A recent report by the Clean Energy Council (CEC), Battery Storage: The New, Clean Peaker, proposes that gas is no longer fit-for-purpose in a 21st-century electricity system, suggesting large-scale battery storage is best for the future.
The CEC’s study compared a new 250MW gas peaker with a new 250MW four-hour grid-scale battery, both built in NSW and operating over a 20-year period.
The report found that large-scale battery storage is a better choice than gas for electricity peaking services, based on cost, flexibility, services to the network and emissions.
The CEC’s report findings directly contradict the Federal Government’s preference for a “gas-fired recovery” from the COVID-19 pandemic.
The study also found that a four-hour battery provides cost savings of more than 30 per cent on a levelised cost of energy basis, providing energy for $156/MWh compared to $234/MWh for a gas peaker.
Batteries also fared better than gas in capital costs, an area where batteries have traditionally struggled to compete – offering a 25 per cent saving compared to a gas peaker.
These financial differences will only grow in future as battery prices continue to decline, with the US’s National Renewable Energy Laboratory, forecasting that the cost of batteries could fall as much as 63 per cent between now and 2030 – due to technological advances and increased economies of scale.

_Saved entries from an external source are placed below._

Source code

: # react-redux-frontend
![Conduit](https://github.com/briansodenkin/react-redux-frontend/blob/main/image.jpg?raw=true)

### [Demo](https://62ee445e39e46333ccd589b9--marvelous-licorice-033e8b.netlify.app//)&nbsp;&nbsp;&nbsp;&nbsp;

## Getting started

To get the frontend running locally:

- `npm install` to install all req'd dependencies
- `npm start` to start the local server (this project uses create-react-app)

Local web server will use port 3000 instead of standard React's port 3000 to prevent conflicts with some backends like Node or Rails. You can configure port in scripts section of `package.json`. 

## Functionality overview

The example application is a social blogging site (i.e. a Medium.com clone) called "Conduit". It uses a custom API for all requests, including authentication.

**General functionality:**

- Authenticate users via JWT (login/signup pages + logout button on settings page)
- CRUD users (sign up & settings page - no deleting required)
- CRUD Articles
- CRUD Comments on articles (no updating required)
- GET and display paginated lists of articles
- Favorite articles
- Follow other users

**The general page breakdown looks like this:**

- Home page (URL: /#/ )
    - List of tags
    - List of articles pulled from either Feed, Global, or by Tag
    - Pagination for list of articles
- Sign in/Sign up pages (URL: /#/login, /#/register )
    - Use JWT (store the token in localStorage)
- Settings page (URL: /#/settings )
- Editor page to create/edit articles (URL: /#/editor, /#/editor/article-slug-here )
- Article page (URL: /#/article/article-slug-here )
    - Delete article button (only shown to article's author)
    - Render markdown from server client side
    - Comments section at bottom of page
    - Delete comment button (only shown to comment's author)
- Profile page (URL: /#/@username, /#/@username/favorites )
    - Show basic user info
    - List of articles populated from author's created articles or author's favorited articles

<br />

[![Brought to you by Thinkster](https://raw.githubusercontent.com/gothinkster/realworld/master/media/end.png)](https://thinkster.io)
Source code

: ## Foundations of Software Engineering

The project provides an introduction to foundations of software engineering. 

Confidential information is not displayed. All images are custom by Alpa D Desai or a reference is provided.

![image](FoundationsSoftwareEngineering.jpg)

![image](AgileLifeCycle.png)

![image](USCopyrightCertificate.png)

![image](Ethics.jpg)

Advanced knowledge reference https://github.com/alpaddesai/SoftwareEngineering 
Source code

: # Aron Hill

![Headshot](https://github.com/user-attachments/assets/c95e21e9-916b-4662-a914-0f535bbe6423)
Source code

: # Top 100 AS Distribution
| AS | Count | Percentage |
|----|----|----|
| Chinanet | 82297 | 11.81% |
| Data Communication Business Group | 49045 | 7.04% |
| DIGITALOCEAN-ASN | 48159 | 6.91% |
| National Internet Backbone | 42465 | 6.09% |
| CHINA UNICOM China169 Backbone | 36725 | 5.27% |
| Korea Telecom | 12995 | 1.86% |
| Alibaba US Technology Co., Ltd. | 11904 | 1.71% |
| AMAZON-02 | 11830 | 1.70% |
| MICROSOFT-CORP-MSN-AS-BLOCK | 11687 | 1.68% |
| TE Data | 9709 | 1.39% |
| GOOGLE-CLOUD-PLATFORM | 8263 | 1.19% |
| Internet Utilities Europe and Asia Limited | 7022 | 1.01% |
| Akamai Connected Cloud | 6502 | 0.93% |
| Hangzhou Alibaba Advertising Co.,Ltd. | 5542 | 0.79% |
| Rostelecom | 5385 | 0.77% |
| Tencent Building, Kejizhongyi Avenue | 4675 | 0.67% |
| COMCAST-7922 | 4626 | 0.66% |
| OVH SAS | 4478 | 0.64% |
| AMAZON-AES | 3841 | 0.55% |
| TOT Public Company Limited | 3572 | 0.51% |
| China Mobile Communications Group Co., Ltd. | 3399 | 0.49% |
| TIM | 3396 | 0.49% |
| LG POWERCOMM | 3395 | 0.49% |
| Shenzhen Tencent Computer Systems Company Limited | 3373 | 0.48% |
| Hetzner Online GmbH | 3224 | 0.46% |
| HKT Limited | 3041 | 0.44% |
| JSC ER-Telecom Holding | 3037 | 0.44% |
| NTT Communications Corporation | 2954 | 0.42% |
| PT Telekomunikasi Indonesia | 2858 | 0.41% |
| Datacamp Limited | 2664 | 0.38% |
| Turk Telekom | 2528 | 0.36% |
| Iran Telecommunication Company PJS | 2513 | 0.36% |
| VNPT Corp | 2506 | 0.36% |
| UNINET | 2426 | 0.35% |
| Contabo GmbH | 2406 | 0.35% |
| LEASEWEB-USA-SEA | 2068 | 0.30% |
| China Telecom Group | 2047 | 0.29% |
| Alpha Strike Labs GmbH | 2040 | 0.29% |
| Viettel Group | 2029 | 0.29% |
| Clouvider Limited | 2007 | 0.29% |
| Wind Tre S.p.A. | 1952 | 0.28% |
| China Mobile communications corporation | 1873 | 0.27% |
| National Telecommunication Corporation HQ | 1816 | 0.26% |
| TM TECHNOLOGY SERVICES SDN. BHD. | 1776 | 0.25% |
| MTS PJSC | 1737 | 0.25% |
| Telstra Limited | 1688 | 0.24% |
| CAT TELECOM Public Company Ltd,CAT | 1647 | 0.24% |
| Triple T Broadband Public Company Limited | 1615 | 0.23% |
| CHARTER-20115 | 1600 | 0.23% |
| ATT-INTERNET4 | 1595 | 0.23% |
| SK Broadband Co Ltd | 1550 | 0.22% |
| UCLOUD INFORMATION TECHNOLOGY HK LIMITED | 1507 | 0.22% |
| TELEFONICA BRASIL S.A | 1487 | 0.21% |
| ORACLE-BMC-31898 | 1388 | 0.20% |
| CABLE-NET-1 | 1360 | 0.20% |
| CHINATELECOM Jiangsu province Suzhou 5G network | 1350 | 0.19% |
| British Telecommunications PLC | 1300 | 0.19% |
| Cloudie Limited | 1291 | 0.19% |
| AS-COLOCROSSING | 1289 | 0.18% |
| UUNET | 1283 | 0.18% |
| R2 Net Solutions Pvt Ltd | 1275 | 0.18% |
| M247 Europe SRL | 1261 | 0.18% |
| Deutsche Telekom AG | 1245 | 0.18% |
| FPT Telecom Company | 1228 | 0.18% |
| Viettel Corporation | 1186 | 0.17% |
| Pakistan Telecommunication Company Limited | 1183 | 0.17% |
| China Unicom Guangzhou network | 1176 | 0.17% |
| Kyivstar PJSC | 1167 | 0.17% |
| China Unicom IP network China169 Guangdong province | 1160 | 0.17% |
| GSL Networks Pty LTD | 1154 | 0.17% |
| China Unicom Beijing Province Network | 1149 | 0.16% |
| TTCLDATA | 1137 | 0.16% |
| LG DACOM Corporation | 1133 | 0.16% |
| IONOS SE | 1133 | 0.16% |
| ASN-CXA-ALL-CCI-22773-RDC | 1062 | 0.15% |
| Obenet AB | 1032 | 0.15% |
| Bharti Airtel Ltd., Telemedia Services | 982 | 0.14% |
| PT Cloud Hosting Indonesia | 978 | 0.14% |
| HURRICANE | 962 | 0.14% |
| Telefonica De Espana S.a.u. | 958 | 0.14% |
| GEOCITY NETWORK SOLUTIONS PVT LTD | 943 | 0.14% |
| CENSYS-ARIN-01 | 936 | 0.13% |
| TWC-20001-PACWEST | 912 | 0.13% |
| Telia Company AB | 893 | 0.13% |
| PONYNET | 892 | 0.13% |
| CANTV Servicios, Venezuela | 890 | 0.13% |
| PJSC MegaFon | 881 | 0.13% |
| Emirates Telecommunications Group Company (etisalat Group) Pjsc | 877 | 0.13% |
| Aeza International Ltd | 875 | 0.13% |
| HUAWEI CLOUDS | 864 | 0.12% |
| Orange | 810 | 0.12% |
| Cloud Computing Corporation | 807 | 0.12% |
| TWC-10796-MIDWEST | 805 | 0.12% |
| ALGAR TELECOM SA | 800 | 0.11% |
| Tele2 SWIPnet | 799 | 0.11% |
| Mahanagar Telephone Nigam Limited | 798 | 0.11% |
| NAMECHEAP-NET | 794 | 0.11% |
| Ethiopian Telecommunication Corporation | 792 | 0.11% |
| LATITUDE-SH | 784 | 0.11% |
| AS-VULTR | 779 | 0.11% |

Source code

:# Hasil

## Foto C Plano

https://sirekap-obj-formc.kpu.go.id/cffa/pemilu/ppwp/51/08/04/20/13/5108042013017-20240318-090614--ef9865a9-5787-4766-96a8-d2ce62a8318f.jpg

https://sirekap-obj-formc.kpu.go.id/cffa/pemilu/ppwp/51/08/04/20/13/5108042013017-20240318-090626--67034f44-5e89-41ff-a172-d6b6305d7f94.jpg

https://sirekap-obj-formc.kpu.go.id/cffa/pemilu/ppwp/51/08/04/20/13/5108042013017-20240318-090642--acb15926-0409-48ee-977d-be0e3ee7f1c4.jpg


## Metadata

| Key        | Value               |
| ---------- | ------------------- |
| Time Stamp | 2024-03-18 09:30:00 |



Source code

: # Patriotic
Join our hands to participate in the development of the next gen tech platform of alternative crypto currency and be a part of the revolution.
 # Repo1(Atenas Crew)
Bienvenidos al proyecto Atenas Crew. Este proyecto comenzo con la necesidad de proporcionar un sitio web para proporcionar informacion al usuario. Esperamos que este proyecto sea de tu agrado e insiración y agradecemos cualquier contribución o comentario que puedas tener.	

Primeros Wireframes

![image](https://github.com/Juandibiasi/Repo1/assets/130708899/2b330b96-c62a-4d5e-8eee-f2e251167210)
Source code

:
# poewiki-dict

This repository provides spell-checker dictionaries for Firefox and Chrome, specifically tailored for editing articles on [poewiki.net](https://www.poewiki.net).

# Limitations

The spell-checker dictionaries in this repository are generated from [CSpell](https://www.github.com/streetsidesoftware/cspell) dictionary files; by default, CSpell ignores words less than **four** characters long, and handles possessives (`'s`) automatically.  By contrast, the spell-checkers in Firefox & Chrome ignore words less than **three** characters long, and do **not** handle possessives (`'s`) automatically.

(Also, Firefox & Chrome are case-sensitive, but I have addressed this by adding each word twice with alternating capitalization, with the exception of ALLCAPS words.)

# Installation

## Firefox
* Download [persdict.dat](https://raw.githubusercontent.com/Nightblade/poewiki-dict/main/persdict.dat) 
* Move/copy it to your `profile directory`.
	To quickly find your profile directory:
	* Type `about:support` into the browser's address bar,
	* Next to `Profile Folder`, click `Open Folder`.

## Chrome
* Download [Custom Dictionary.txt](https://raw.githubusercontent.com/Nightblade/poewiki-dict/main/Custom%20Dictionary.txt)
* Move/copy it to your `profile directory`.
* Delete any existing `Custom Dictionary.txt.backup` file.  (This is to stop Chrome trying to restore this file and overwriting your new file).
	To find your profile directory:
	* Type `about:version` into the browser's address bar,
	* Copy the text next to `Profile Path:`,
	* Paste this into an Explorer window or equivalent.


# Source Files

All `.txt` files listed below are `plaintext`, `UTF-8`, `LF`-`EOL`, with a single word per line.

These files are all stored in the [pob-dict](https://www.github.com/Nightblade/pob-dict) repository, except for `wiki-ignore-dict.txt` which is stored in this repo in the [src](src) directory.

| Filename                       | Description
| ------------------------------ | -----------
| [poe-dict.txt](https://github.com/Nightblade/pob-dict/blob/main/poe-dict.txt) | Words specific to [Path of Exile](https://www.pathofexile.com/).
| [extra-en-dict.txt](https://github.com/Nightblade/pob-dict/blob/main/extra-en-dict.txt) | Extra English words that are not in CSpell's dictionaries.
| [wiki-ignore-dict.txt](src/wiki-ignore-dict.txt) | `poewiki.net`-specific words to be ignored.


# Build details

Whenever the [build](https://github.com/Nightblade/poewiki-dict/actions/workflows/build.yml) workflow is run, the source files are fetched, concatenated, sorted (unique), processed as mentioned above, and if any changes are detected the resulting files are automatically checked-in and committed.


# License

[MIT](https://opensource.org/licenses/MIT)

In addition to their cost advantages, batteries also provide a superior peaking service compared to gas, offering a faster ramp rate, higher accuracy and better-quality frequency response. Also providing a more comprehensive range of network services, including digital inertia, voltage support, system strength and fast frequency response.
Since the Hornsdale Power Reserve, located in South Australia,was commissioned in 2018, it has saved consumers millions of dollars by providing frequency control ancillary services, whilst helping to keep the lights on during major network events and unscheduled coal outages.
Batteries can also be used for other vital services, such as the 300MW/450MWh Victorian Big Battery, currently under construction – unlocking an additional 250MW of peak capacity on the Victoria-NSW interconnector and saving millions of dollars in transmission upgrades.
The CEC states that, whilst the future applications of batteries have almost unlimited potential, gas projects come with several inherent risks, such as the price of gas, which has a significant impact on the economic feasibility of gas-fired peaking services.
The Australian Energy Market Operator (AEMO) also forecasts that gas prices will increase by almost $4/GJ between now and 2032, further undermining the case for gas peaking services.
According to the CEC, as the world increases its climate change ambitions, carbon risk also becomes a significant consideration for gas-fired power stations. This could make finance more difficult to procure, increase insurance premiums and raise the prospect of early closure, all of which would further diminish the business case for a new gas-fired peaker.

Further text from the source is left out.